Protein, Fat and Calories

The AHA lists cod as one of the 10 most commonly eaten fish in the United States. The subtle flavor of this versatile white fish blends well with vegetables, whole grains, low-calorie seasonings and low-fat sauces. The U.S. Department of Health and Human Services advises that you get most of your daily fats from the polyunsaturated and monounsaturated fatty acids in fish or plant-based foods. One cod fillet that weighs 180 g, or 6 oz., has 189 calories, 2 g of fat and less than 0.5 g of saturated fat, according to the USDA. This fillet provides 82 percent of the daily value of protein, or the amount you need to maintain healthy growth of cells, tissues and vital organs.

Vitamins and Minerals

A 6-oz. cooked cod fillet contributes to your daily requirements for several of the B-complex vitamins, which promote healthy nerve function, blood production and glucose metabolism. This serving contains 1 mg of vitamin B-6, 5 mg of niacin and 2 mcg of vitamin B-12, according to the USDA. Essential minerals include 1 mg of iron, 439 mg of potassium and 1 mg of zinc. Cod is rich in phosphorous, a mineral that plays crucial roles in cellular function and bone formation, and selenium, a trace element that promotes healthy thyroid function and metabolism.

Weight Control

In combination with a low-calorie diet, eating cod four or five times a week may help you lose weight. In a study published in the December 2009 issue of "Nutrition, Metabolism & Cardiovascular Diseases," A. Ramel and co-authors report that a group of overweight European men who ate cod five times a week while on a reduced-calorie diet lost more weight than a group who ate cod three times a week or a group who ate no fish at all during the study. Substituting cod for beef or pork several times a week can reduce the fat, cholesterol and calories in your meals. To keep cod low in calories and fat, grill, poach or bake the fish rather than frying. Season cod fillets with fresh lemon or lime juice, chopped fennel, grated ginger, fresh tarragon or dill to add flavor without added sodium.

Heart Health

Although lean fish, such as cod, are lower in heart-healthy fats than oily fish, such as salmon, cod still provides fatty acids that can reduce your risk of cardiovascular disease.

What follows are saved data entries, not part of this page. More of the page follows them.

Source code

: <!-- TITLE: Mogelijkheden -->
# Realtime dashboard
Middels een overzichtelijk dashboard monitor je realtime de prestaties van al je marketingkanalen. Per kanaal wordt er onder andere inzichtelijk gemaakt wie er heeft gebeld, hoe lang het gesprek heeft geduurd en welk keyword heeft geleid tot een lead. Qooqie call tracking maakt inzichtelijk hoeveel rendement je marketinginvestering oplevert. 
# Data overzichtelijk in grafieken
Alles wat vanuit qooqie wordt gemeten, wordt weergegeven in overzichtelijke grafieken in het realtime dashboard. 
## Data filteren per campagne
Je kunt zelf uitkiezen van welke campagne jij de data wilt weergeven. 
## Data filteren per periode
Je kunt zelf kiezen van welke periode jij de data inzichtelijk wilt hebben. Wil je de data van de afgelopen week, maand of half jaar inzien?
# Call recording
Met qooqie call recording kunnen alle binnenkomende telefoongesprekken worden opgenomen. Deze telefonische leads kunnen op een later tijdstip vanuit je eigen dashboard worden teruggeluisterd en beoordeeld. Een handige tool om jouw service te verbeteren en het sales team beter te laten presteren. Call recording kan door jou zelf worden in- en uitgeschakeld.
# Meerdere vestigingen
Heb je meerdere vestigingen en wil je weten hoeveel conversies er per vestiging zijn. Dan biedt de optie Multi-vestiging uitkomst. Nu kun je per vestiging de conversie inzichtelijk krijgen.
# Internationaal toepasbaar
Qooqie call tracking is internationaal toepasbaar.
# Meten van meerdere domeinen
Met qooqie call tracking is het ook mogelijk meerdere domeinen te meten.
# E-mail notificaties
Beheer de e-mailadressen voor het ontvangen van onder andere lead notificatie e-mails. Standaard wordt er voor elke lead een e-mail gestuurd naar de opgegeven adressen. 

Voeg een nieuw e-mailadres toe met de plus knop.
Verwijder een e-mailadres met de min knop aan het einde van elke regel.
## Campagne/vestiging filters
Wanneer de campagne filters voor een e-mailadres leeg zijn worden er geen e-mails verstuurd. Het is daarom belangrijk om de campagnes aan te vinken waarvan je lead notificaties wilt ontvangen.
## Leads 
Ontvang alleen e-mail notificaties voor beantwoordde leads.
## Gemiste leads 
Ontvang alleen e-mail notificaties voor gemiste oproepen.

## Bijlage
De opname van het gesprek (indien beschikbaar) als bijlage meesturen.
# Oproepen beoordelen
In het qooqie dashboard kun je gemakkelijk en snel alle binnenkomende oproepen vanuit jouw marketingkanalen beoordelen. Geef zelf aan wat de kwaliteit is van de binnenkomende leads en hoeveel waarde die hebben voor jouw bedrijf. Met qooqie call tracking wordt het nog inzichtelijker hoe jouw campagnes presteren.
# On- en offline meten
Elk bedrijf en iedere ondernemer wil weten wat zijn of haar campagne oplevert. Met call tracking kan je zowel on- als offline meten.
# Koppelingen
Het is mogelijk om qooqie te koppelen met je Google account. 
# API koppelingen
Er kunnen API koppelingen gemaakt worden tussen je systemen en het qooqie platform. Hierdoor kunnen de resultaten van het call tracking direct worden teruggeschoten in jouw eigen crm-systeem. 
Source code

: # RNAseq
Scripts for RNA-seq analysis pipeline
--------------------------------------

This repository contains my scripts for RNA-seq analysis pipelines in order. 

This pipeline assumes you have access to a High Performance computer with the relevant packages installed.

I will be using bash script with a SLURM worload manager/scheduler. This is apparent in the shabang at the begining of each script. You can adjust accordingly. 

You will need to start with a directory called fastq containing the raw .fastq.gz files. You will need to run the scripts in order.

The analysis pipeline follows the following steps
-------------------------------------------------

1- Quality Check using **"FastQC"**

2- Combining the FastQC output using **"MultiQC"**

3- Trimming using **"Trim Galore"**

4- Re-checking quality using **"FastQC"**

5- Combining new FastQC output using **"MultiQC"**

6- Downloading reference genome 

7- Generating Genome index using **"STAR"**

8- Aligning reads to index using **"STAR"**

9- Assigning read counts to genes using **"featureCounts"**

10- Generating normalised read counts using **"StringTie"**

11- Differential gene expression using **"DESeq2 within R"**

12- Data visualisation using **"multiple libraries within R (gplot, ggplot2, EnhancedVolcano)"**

A 3-oz. serving of cod offers 0.15 to 0.14 g of omega-3 fatty acids per serving, according to the AHA. Omega-3 fatty acids help regulate cardiac rhythm and may help you manage your blood pressure. These fats also lower your triglycerides, a form of fat that contributes to hardened arteries and increases your risk of heart disease when it circulates in your bloodstream at elevated levels.